Der Revision der beklagten Partei wird nicht Folge gegeben.

Die beklagte Partei ist schuldig, der klagenden Partei binnen 14 Tagen die mit 1.883,16 EUR (darin 313,86 EUR USt) bestimmten Kosten des Revisionsverfahrens zu ersetzen.

Text

Entscheidungsgründe:

Die (ursprünglich Zweit-)Klägerin ist Landwirtin, die Beklagte ist Steuerberaterin. Mit rechtskräftigem Zwischenurteil vom 16. 6. 2016 wurde die Haftung der Beklagten gegenüber der Klägerin für die Verletzung einer Kontrollpflicht festgestellt (ON 41, 47). Dem lag zugrunde, dass die Beklagte bei den für den ursprünglichen Erstkläger erstellten Einkommensteuererklärungen die Möglichkeit der sogenannten kleinen Option gemäß § 23 Abs 1b BSVG nicht angesprochen hatte. Ihm und der Klägerin wurden in der Fassung von der Sozialversicherungsanstalt der Bauern Nachzahlungen vorgeschrieben, die bei früherer Optionsausübung zu vermeiden gewesen wären. Die Klägerin macht deshalb einen Schadenersatzanspruch in Höhe von (eingeschränkt) 29.554,56 EUR sA geltend.

Zur noch verfahrensgegenständlichen Höhe ihres Schadens brachte die Klägerin vor, dass es sich um jenen Schaden handle, der bei rechtzeitiger und richtiger Aufklärung zu vermeiden gewesen wäre. Ob und in welcher Höhe sie künftig einen Vor- oder Nachteil aus der tatsächlichen Zahlung haben werde, sei nicht relevant.
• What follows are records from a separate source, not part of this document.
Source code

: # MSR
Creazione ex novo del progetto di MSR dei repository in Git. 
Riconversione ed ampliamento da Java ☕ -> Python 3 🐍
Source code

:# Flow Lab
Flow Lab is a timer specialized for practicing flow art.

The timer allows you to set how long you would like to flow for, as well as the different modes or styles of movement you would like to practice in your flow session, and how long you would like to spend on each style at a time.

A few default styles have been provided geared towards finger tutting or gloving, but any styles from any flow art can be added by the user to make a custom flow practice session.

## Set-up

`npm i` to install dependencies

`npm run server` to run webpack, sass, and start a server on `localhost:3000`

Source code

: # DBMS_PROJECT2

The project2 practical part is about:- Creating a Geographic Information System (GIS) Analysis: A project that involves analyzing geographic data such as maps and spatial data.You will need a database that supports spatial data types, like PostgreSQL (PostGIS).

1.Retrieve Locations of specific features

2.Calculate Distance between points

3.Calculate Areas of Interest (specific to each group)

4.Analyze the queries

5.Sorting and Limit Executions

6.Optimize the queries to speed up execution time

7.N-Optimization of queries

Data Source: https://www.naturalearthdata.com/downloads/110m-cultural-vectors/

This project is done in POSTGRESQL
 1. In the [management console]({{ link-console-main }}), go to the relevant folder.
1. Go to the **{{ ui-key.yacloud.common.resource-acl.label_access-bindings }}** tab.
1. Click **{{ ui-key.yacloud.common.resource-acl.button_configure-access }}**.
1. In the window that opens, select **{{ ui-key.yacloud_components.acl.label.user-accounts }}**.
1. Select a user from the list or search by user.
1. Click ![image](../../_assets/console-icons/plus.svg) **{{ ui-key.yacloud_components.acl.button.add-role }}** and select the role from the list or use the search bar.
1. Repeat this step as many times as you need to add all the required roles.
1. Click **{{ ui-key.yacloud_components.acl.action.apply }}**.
Immerhin sei ungewiss, ob sie künftig überhaupt Leistungen in Anspruch nehmen könne.

Die Beklagte bestritt und wandte im Wesentlichen ein, dass die Höhe der Sozialversicherungsbeiträge auch eine höhere Pension zur Folge habe, die bei der Schadensberechnung als mindernd zu berücksichtigen sei.

Das Erstgericht gab dem Klagebegehren statt. Es stellte fest:

„Die Differenz zulasten der Klägerin zwischen tatsächlich vorgeschriebenen SVB-Beiträgen inklusive Beitragszuschlag und den fiktiv vorzuschreiben gewesenen SVB-Beiträgen, wenn die Option nach § 23 Abs 1b BSVG zwischen 03/2005 und 12/2009 angewendet worden wäre, beträgt – unter Einbeziehung des Jahres 2011 – EUR 37.191,57 (wird das Jahr 2011 nicht einbezogen EUR 29.554,56). Die Beitragsgrundlage 2011 beinhaltet trotz der mittlerweile ausgeübten kleinen Option die 2011 vorgeschriebenen SVB-Nachzahlungen aus den Jahren 2005 bis 2009. Diese wären nicht angefallen, wenn von vornherein die kleine Option ausgeübt worden wäre.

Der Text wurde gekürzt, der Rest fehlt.